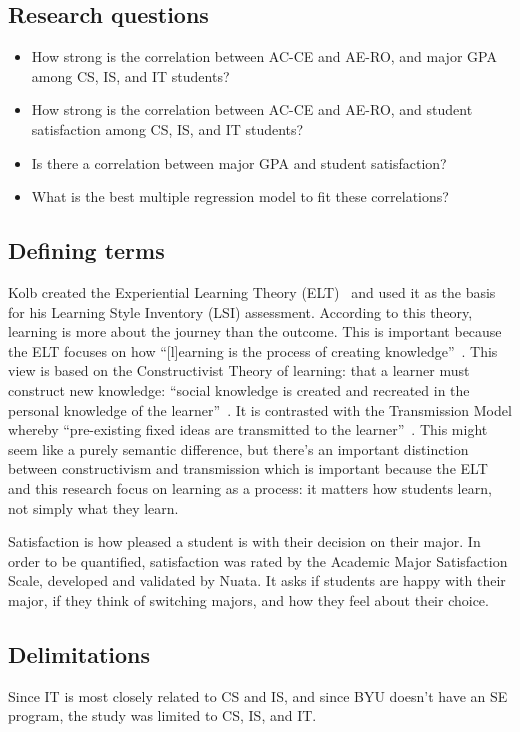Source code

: \subsection{Research questions}
\begin{itemize}
  \item How strong is the correlation between AC-CE and AE-RO, and major GPA among CS, IS, and IT students?
  \item How strong is the correlation between AC-CE and AE-RO, and student satisfaction among CS, IS, and IT students?
  \item Is there a correlation between major GPA and student satisfaction?
  \item What is the best multiple regression model to fit these correlations?
\end{itemize}

\subsection{Defining terms}
Kolb created the Experiential Learning Theory (ELT)~\citep{kolb2005a} and used it as the basis for his Learning Style Inventory (LSI) assessment. According to this theory, learning is more about the journey than the outcome. This is important because the ELT focuses on how ``[l]earning is the process of creating knowledge''~\citep{kolb2005a}. This view is based on the Constructivist Theory of learning: that a learner must construct new knowledge: ``social knowledge is created and recreated in the personal knowledge of the learner''~\citep{kolb2005b}. It is contrasted with the Transmission Model whereby ``pre-existing fixed ideas are transmitted to the learner''~\citep{kolb2005a}. This might seem like a purely semantic difference, but there's an important distinction between constructivism and transmission which is important because the ELT and this research focus on learning as a process: it matters how students learn, not simply what they learn.

Satisfaction is how pleased a student is with their decision on their major. In order to be quantified, satisfaction was rated by the Academic Major Satisfaction Scale, developed and validated by Nuata. It asks if students are happy with their major, if they think of switching majors, and how they feel about their choice.

\subsection{Delimitations}
Since IT is most closely related to CS and IS, and since BYU doesn't have an SE program, the study was limited to CS, IS, and IT.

■ ■ ■ ■ ■

Exactly the lines from the one containing "fit these correlations?" to the final line of the data, both included, should be printed, and nothing more.

_RESPONSE TO THE EXERCISE:_
  \item What is the best multiple regression model to fit these correlations?
\end{itemize}

\subsection{Defining terms}
Kolb created the Experiential Learning Theory (ELT)~\citep{kolb2005a} and used it as the basis for his Learning Style Inventory (LSI) assessment. According to this theory, learning is more about the journey than the outcome. This is important because the ELT focuses on how ``[l]earning is the process of creating knowledge''~\citep{kolb2005a}. This view is based on the Constructivist Theory of learning: that a learner must construct new knowledge: ``social knowledge is created and recreated in the personal knowledge of the learner''~\citep{kolb2005b}. It is contrasted with the Transmission Model whereby ``pre-existing fixed ideas are transmitted to the learner''~\citep{kolb2005a}. This might seem like a purely semantic difference, but there's an important distinction between constructivism and transmission which is important because the ELT and this research focus on learning as a process: it matters how students learn, not simply what they learn.

Satisfaction is how pleased a student is with their decision on their major. In order to be quantified, satisfaction was rated by the Academic Major Satisfaction Scale, developed and validated by Nuata. It asks if students are happy with their major, if they think of switching majors, and how they feel about their choice.

\subsection{Delimitations}
Since IT is most closely related to CS and IS, and since BYU doesn't have an SE program, the study was limited to CS, IS, and IT.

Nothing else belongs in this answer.